Colt: For the last two seasons, the ceiling of this team was directly connected to the defense. Jake Spavital’s offense and a nationally recognized special teams group did everything they could to pull the team out of mediocrity. In 2024, it pushed them about it as far as it could. In 2025, a year that didn’t meet offensive expectations, it couldn’t carry the team to a bowl game. 

That means, for me at least, all eyes are on Joe Klanderman’s defense in Year 1. If he has anywhere as close to the impact that Spavital did in 2024, and Spavital can even put what he did on the field in 2025, that’s a great recipe for success. A top 30 offense, a top 50 defense and a special teams inside the top 25 is a recipe for a massive rebound year. 

But I’m not fooling myself either to think that we will learn much about this team in the spring. For several years now, we haven’t been able to watch anything of substance in media windows, and the spring scrimmages are a lot like what the NFL’s Pro Bowl used to be before it switched to skills events. 

If you trust Klanderman’s evaluations, which he had a lot of control over, then that’s probably your best indicator of what is to come. KSU did a great job of that while he was on staff. Let’s see if he can bring some magic sauce to Waco. 

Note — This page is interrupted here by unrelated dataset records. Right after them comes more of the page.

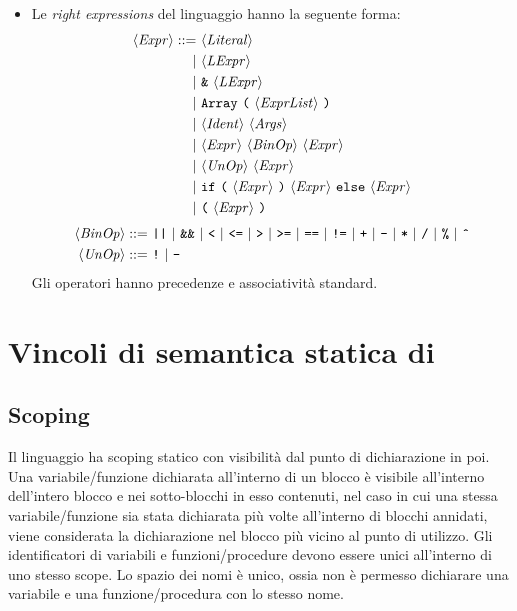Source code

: \begin{itemize}
	\item Le \emph{right expressions} del linguaggio hanno la seguente forma:
	\begin{align*}
	\langle \mathit{Expr} \rangle ::=\ &\langle \mathit{Literal} \rangle\\
	|\ &\langle \mathit{LExpr} \rangle\\
	|\ &\texttt{\&}\ \langle \mathit{LExpr} \rangle\\
	|\ &\texttt{Array}\ \texttt{(}\ \langle \mathit{ExprList} \rangle\ \texttt{)}\\
	|\ &\langle \mathit{Ident} \rangle\ \langle \mathit{Args} \rangle\\
	|\ &\langle \mathit{Expr} \rangle\ \langle \mathit{BinOp} \rangle\ \langle \mathit{Expr} \rangle\\
	|\ &\langle \mathit{UnOp} \rangle\ \langle \mathit{Expr} \rangle\\
	|\ &\texttt{if}\ \texttt{(}\ \langle \mathit{Expr} \rangle\ \texttt{)}\ \langle \mathit{Expr} \rangle\ \texttt{else}\ \langle \mathit{Expr} \rangle\\
	|\ &\texttt{(}\ \langle \mathit{Expr} \rangle\ \texttt{)}
	\end{align*}
	\begin{align*}
	\token{BinOp} ::=\ 
	&\texttt{||}\ |\ \texttt{\&\&}\ |\ \texttt{<}\ |\ \texttt{<=}\ |\ \texttt{>}\ |\ \texttt{>=}\ |\ \texttt{==}\ |\  \texttt{!=}\ 
	|\ \texttt{+}\ |\ \texttt{-}\ |\ \texttt{*}\ |\ \texttt{/}\ |\ \texttt{\%}\ |\ \texttt{\^{}} \\
	\token{UnOp} ::=\ &\texttt{!}\ |\ \texttt{-}
	\end{align*}
	Gli operatori hanno precedenze e associatività standard.
\end{itemize}

\section{Vincoli di semantica statica di \SBF}
\subsection*{Scoping}
Il linguaggio ha scoping statico con visibilità dal punto di dichiarazione in poi. Una variabile/funzione dichiarata all'interno di un blocco è visibile all'interno dell'intero blocco e nei sotto-blocchi in esso contenuti, nel caso in cui una stessa variabile/funzione sia stata dichiarata più volte all'interno di blocchi annidati, viene considerata la dichiarazione nel blocco più vicino al punto di utilizzo.
Gli identificatori di variabili e funzioni/procedure devono essere unici all'interno di uno stesso scope. Lo spazio dei nomi è unico, ossia non è permesso dichiarare una variabile e una funzione/procedura con lo stesso nome. 

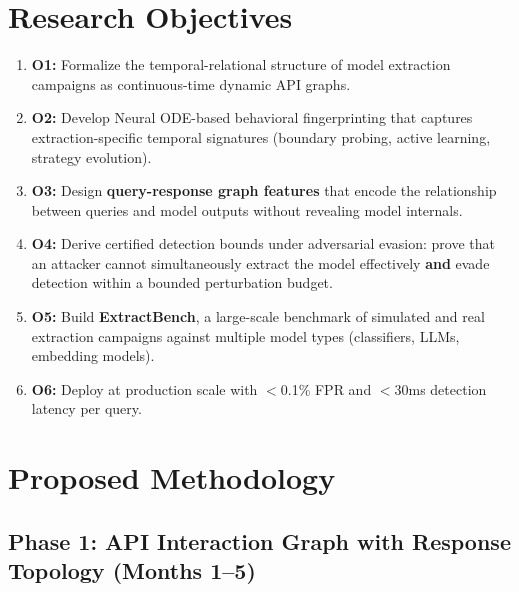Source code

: \documentclass[12pt,a4paper]{article}
\begin{document}
\section{Research Objectives}

\begin{enumerate}
    \item \textbf{O1:} Formalize the temporal-relational structure of model extraction campaigns as continuous-time dynamic API graphs.
    
    \item \textbf{O2:} Develop Neural ODE-based behavioral fingerprinting that captures extraction-specific temporal signatures (boundary probing, active learning, strategy evolution).
    
    \item \textbf{O3:} Design \textbf{query-response graph features} that encode the relationship between queries and model outputs without revealing model internals.
    
    \item \textbf{O4:} Derive certified detection bounds under adversarial evasion: prove that an attacker cannot simultaneously extract the model effectively \textbf{and} evade detection within a bounded perturbation budget.
    
    \item \textbf{O5:} Build \textbf{ExtractBench}, a large-scale benchmark of simulated and real extraction campaigns against multiple model types (classifiers, LLMs, embedding models).
    
    \item \textbf{O6:} Deploy at production scale with $<$0.1\% FPR and $<$30ms detection latency per query.
\end{enumerate}

\section{Proposed Methodology}

\subsection{Phase 1: API Interaction Graph with Response Topology (Months 1--5)}
\end{document}
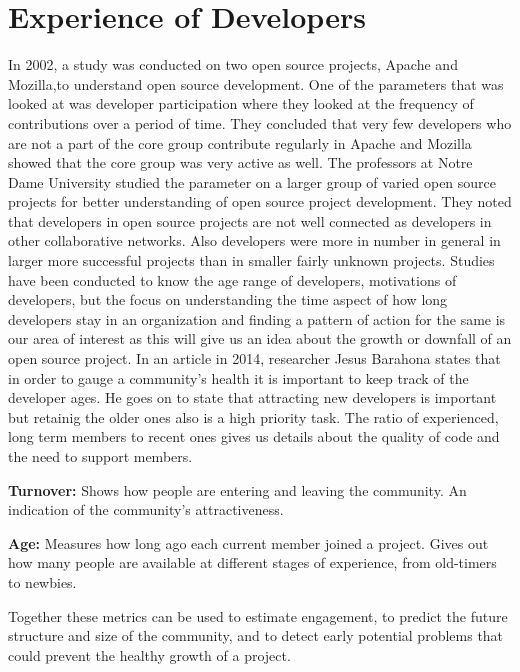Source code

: \documentclass[seploa]{beavtex}
\begin{document}
\section{Experience of Developers}
In 2002, a study was conducted on two open source projects, Apache and Mozilla,to understand open source development. One of the parameters that was looked at was developer participation where they looked at the frequency of contributions over a period of time. They concluded that very few developers who are not a part of the core group contribute regularly in Apache and Mozilla showed that the core group was very active as well\cite{mockus2002}. The professors at Notre Dame University studied the parameter on a larger group of varied open source projects for better understanding of open source project development. They noted that developers in open source projects are not well connected as developers in other collaborative networks. Also developers were more in number in general in larger more successful projects than in smaller fairly unknown projects\cite{greg2002}. Studies have been conducted to know the age range of developers, motivations of developers, but the focus on understanding the time aspect of how long developers stay in an organization and finding a pattern of action for the same is our area of interest as this will give us an idea about the growth or downfall of an open source project. In an article in 2014, researcher Jesus Barahona states that in order to gauge a community's health it is important to keep track of the developer ages\cite{jes2014}. He goes on to state that attracting new developers is important but retainig the older ones also is a high priority task. The ratio of experienced, long term members to recent ones gives us details about the quality of code and the need to support members\cite{jes2014}.

\textbf{Turnover:}
Shows how people are entering and leaving the community. An indication of the community's attractiveness.

\textbf{Age:}
Measures how long ago each current member joined a project. Gives out how many people are available at different stages of experience, from old-timers to newbies.

Together these metrics can be used to estimate engagement, to predict the future structure and size of the community, and to detect early potential problems that could prevent the healthy growth of a project\cite{jes2014}.
\end{document}
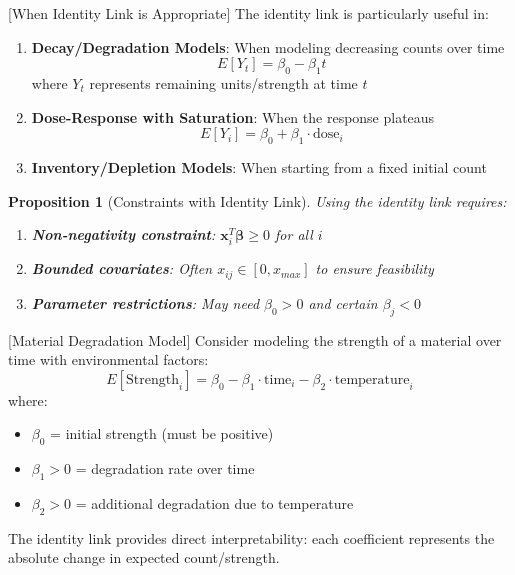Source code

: \documentclass{article}
\newtheorem{proposition}{Proposition}
\begin{document}
[When Identity Link is Appropriate]
The identity link is particularly useful in:
\begin{enumerate}
    \item \textbf{Decay/Degradation Models}: When modeling decreasing counts over time
    \begin{equation}
    E[Y_t] = \beta_0 - \beta_1 t
    \end{equation}
    where $Y_t$ represents remaining units/strength at time $t$
    
    \item \textbf{Dose-Response with Saturation}: When the response plateaus
    \begin{equation}
    E[Y_i] = \beta_0 + \beta_1 \cdot \text{dose}_i
    \end{equation}
    
    \item \textbf{Inventory/Depletion Models}: When starting from a fixed initial count
\end{enumerate}


\begin{proposition}[Constraints with Identity Link]
Using the identity link requires:
\begin{enumerate}
    \item \textbf{Non-negativity constraint}: $\mathbf{x}_i^T\boldsymbol{\beta} \geq 0$ for all $i$
    \item \textbf{Bounded covariates}: Often $x_{ij} \in [0, x_{max}]$ to ensure feasibility
    \item \textbf{Parameter restrictions}: May need $\beta_0 > 0$ and certain $\beta_j < 0$
\end{enumerate}
\end{proposition}

[Material Degradation Model]
Consider modeling the strength of a material over time with environmental factors:
\begin{equation}
E[\text{Strength}_i] = \beta_0 - \beta_1 \cdot \text{time}_i - \beta_2 \cdot \text{temperature}_i
\end{equation}
where:
\begin{itemize}
    \item $\beta_0$ = initial strength (must be positive)
    \item $\beta_1 > 0$ = degradation rate over time
    \item $\beta_2 > 0$ = additional degradation due to temperature
\end{itemize}
The identity link provides direct interpretability: each coefficient represents the absolute change in expected count/strength.
\end{document}

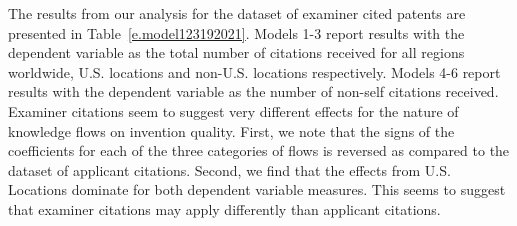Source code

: \documentclass[12pt,letterpaper]{article}
\begin{document}
%


%
%

The results from our analysis for the dataset of examiner cited patents are presented in Table~\ref{e.model123192021}. Models 1-3 report results with the dependent variable as the total number of citations received for all regions worldwide, U.S. locations and non-U.S. locations respectively. Models 4-6 report results with the dependent variable as the number of non-self citations received. Examiner citations seem to suggest very different effects for the nature of knowledge flows on invention quality. First, we note that the signs of the coefficients for each of the three categories of flows is reversed as compared to the dataset of applicant citations. Second, we find that the effects from U.S. Locations dominate for both dependent variable measures. This seems to suggest that examiner citations may apply differently than applicant citations.


\end{document}
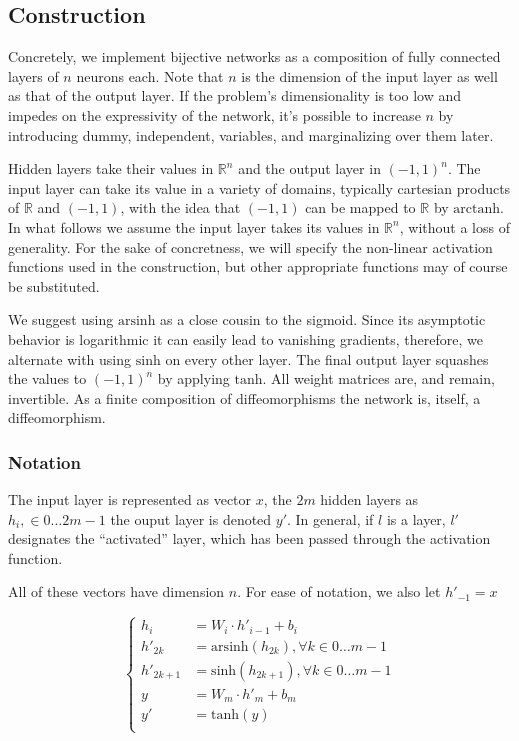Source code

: \documentclass{article}
\begin{document}
\subsection{Construction}

Concretely, we implement bijective networks as a composition of fully
connected layers of \(n\) neurons each. Note that \(n\) is the dimension of
the input layer as well as that of the output layer. If the problem's
dimensionality is too low and impedes on the expressivity of the network,
it's possible to increase \(n\) by introducing dummy, independent, variables,
and marginalizing over them later.

Hidden layers take their values in \(\mathbb{R}^n\) and the output layer in
\((-1,1)^n\). The input layer can take its value in a variety of domains,
typically cartesian products of \(\mathbb{R}\) and \((-1,1)\), with the idea
that \((-1, 1)\) can be mapped to \(\mathbb{R}\) by \(\mathrm{arctanh}\).
In what follows we assume the input layer takes its values in \(\mathbb{R}^n\),
without a loss of generality. For the sake of concretness, we will specify the
non-linear activation functions used in the construction, but other appropriate
functions may of course be substituted.

We suggest using \(\mathrm{arsinh}\) as a close cousin to the sigmoid. Since
its asymptotic behavior is logarithmic it can easily lead to vanishing
gradients, therefore, we alternate with using \(\mathrm{sinh}\) on every other
layer. The final output layer squashes the values to \((-1,1)^n\) by applying
\(\mathrm{tanh}\). All weight matrices are, and remain, invertible. As a
finite composition of diffeomorphisms the network is, itself, a
diffeomorphism.

\subsubsection{Notation}

The input layer is represented as vector \(x\), the \(2m\) hidden layers as
\(h_i, \in 0 \ldots 2m-1 \) the ouput layer is denoted \(y'\). In general,
if \(l\) is a layer, \(l'\) designates the ``activated'' layer, which has been
passed through the activation function.

All of these vectors have dimension \(n\). For ease of notation, we also let
\(h'_{-1} = x\)

\[
  \left\{
    \begin{aligned}
      h_{i} &= W_{i} \cdot  h'_{i-1} + b_{i} \\
      h'_{2k} &= \mathrm{arsinh}(h_{2k}), \forall k \in 0 \ldots m-1 \\
      h'_{2k+1} &= \mathrm{sinh}(h_{2k+1}), \forall k \in 0 \ldots m-1\\
      y &= W_{m} \cdot h'_m + b_m  \\
      y' &= \mathrm{tanh}(y) \\
    \end{aligned}
  \right.
\]
\end{document}
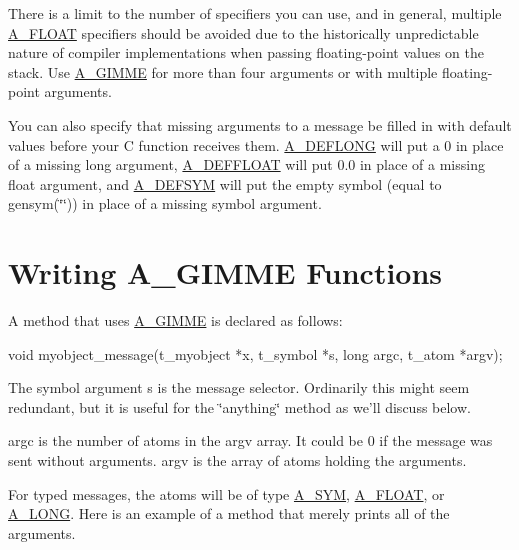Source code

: There is a limit to the number of specifiers you can use, and in general, multiple \hyperlink{group__atom_gga8aa6700e9f00b132eb376db6e39ade47a0b3aa0ab8104573dfc9cb70b5b08031f}{A\_\-FLOAT} specifiers should be avoided due to the historically unpredictable nature of compiler implementations when passing floating-\/point values on the stack. Use \hyperlink{group__atom_gga8aa6700e9f00b132eb376db6e39ade47a81c1a8550f038db16a619167a70a79b6}{A\_\-GIMME} for more than four arguments or with multiple floating-\/point arguments.

You can also specify that missing arguments to a message be filled in with default values before your C function receives them. \hyperlink{group__atom_gga8aa6700e9f00b132eb376db6e39ade47a7bd979db3dcf86909e24a1d1452e2205}{A\_\-DEFLONG} will put a 0 in place of a missing long argument, \hyperlink{group__atom_gga8aa6700e9f00b132eb376db6e39ade47a42b644240dcbb90fe67282a4d0688776}{A\_\-DEFFLOAT} will put 0.0 in place of a missing float argument, and \hyperlink{group__atom_gga8aa6700e9f00b132eb376db6e39ade47aa010616276cb89bcd04bcba611e18d51}{A\_\-DEFSYM} will put the empty symbol (equal to gensym(\char`\"{}\char`\"{})) in place of a missing symbol argument.\hypertarget{chapter_atoms_chapter_atoms_gimme_funcs}{}\section{Writing A\_\-GIMME Functions}\label{chapter_atoms_chapter_atoms_gimme_funcs}
A method that uses \hyperlink{group__atom_gga8aa6700e9f00b132eb376db6e39ade47a81c1a8550f038db16a619167a70a79b6}{A\_\-GIMME} is declared as follows: 
\begin{DoxyCode}
    void myobject_message(t_myobject *x, t_symbol *s, long argc, t_atom *argv);
\end{DoxyCode}


The symbol argument s is the message selector. Ordinarily this might seem redundant, but it is useful for the \char`\"{}anything\char`\"{} method as we'll discuss below.

argc is the number of atoms in the argv array. It could be 0 if the message was sent without arguments. argv is the array of atoms holding the arguments.

For typed messages, the atoms will be of type \hyperlink{group__atom_gga8aa6700e9f00b132eb376db6e39ade47a2d661c2a5d949566e2f1944c99bceeea}{A\_\-SYM}, \hyperlink{group__atom_gga8aa6700e9f00b132eb376db6e39ade47a0b3aa0ab8104573dfc9cb70b5b08031f}{A\_\-FLOAT}, or \hyperlink{group__atom_gga8aa6700e9f00b132eb376db6e39ade47a002f28879581a6f66ea492b994b96f1e}{A\_\-LONG}. Here is an example of a method that merely prints all of the arguments.


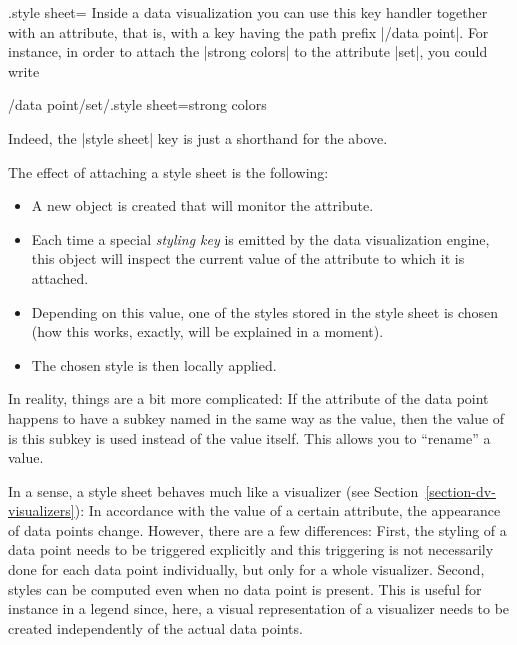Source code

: \begin{handler}{{.style sheet}=}
    Inside a data visualization you can use this key handler together with an
    attribute, that is, with a key having the path prefix |/data point|. For
    instance, in order to attach the  |strong colors| to the
    attribute |set|, you could write
\begin{codeexample}
/data point/set/.style sheet=strong colors
\end{codeexample}
    Indeed, the |style sheet| key is just a shorthand for the above.

    The effect of attaching a style sheet is the following:
    \begin{itemize}
        \item A new object is created that will monitor the attribute.
        \item Each time a special \emph{styling key} is emitted by the data
            visualization engine, this object will inspect the current value of
            the attribute to which it is attached.
        \item Depending on this value, one of the styles stored in the style
            sheet is chosen (how this works, exactly, will be explained in a
            moment).
        \item The chosen style is then locally applied.
    \end{itemize}

    In reality, things are a bit more complicated: If the attribute of the data
    point happens to have a subkey named in the same way as the value, then the
    value of is this subkey is used instead of the value itself. This allows
    you to ``rename'' a value.

    In a sense, a style sheet behaves much like a visualizer (see
    Section~\ref{section-dv-visualizers}): In accordance with the value of a
    certain attribute, the appearance of data points change. However, there are
    a few differences: First, the styling of a data point needs to be triggered
    explicitly and this triggering is not necessarily done for each data point
    individually, but only for a whole visualizer. Second, styles can be
    computed even when no data point is present. This is useful for instance in
    a legend since, here, a visual representation of a visualizer needs to be
    created independently of the actual data points.
\end{handler}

Grayson: The biggest thing I want to see and hear about is the identity of the defense under new defensive coordinator Joe Klanderman. Baylor has frankly been lost and weak on the defensive side of the ball for multiple seasons now. I would like to see that change. A refocused unit with a new leader and hopefully a strong offseason in the weight room could lead to a big one-year shift.

Head coach Dave Aranda has tried a lot of things in his career on both sides of the ball, some of which have worked while others have not. He figured out the offense with Jake Spavital in 2024, and now hopefully he can do the same with Joe Klanderman in 2026.

Specifically, I would like to hear a lot about the defensive line being one of the strongest units on the team, the defense's attacking style forcing sacks and turnovers, a competent run defense and a healthy number of leaders emerging. You can’t hope to have all the answers in the spring, but a consistent identity that is being formulated at this stage should be expected and seen as the DNA of the defense for the 2026 season.